Multisystem toxicity after methamphetamine use.

Methamphetamine (MA) may cause hepatotoxicity, rhabdomyolysis, acute kidney injury, and neurotoxicity separately or together. We report a patient admitted with muscle weakness, pain, and oliguria 1 week after MA use; requiring repeated hemodialysis (HD). Multisystem toxicity may develop as a result of MA use and appropriate treatment may be life saving.

Introduction

Methamphetamine (MA) is used as a recreational drug for its properties which cause sense of energy and euphoria. Toxicity profile of MA is not always associated with overdose.

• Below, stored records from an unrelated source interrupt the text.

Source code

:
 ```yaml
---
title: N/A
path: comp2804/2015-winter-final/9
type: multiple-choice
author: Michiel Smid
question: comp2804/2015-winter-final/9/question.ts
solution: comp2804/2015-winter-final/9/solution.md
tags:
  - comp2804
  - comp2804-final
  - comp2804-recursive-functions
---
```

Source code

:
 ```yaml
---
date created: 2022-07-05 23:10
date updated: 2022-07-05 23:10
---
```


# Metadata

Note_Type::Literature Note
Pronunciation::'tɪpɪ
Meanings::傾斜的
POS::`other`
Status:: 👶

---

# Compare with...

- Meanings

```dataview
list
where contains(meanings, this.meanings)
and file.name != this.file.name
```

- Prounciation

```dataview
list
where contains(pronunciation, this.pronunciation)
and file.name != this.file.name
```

The same amount of MA may not cause harm in some individuals, however, it also may be seriously toxic for some other individuals. MA may cause hepatotoxicity, rhabdomyolysis, cardiotoxicity, nephrotoxicity, and neurotoxicity separately or sometimes together as multisystem toxicity, mostly as a serious condition requiring hospitalization. Nephrotoxicity generally presents as acute kidney injury, hyponatremia, and hypertension 1, 2, 3.

Clinical Case

A 32‐year‐old male was admitted to our facility with muscle weakness, pain, and a 1 day history of oliguria. He had a history of MA abuse 3 years ago and used the same substance orally 1 week prior to admission. Medical history was otherwise unremarkable. Physical examination revealed acidotic breathing, paleness and bruises of the skin in the lumbar region. Electromyographic examination was consistent with lumbosacral radiculopathy. Laboratory findings on admission included creatinine kinase (CK) 15,000 U/L, lactate dehydrogenase (LDH) 1509 U/L, urea 284 mg/dL, creatinine 8.06 mg/dL, aspartate transaminase 456 U/L, alanine transaminase 753 U/L, and sodium 131 mmol/L, potassium 6.7 mEq/L. He was diagnosed with rhabdomyolysis and acute kidney injury, and intravenous hydration treatment with isotonic saline solution was begun, based on urine output. However, because of his continuing uremic status and hyperkalemia, he underwent five rounds of hemodialysis (HD). Following bed rest, carbohydrate predominant diet, adequate fluid resuscitation, and HD, the clinical status and laboratory parameters improved significantly over the next 12 days of hospitalization (Fig. 1).

Figure 1

Creatinine kinase and lactate dehydrogenase survey of the patient during follow up.

Discussion

Drug abuse is increasing worldwide, especially among younger population. Many systems, including especially the nervous system, may be pathologically affected due to these substances. MA generally damages dopaminergic and serotonergic nerves in central nervous system and this contributes its high abuse potential 4. In addition to cardiovascular and neurological effects, MA abuse may result in hyperpyrexia, hyponatremia, rhabdomyolysis, disseminated intravascular coagulopathy, gastrointestinal bleeding, hepatic failure, and renal failure. MA‐induced renal injury possibly occurs due to traumatic rhabdomyolysis, necrotizing vasculitis, urinary tract obstruction, hypertension, proximal tubule dysfunction, and volume depletion 5, 6. In our case, rhabdomyolysis, acute kidney injury, hepatotoxicity, and neurotoxicity emerged after the use of MA in the acute period. After the discontinuation of the agent and appropriate treatment with hydration and HD, our patient improved significantly.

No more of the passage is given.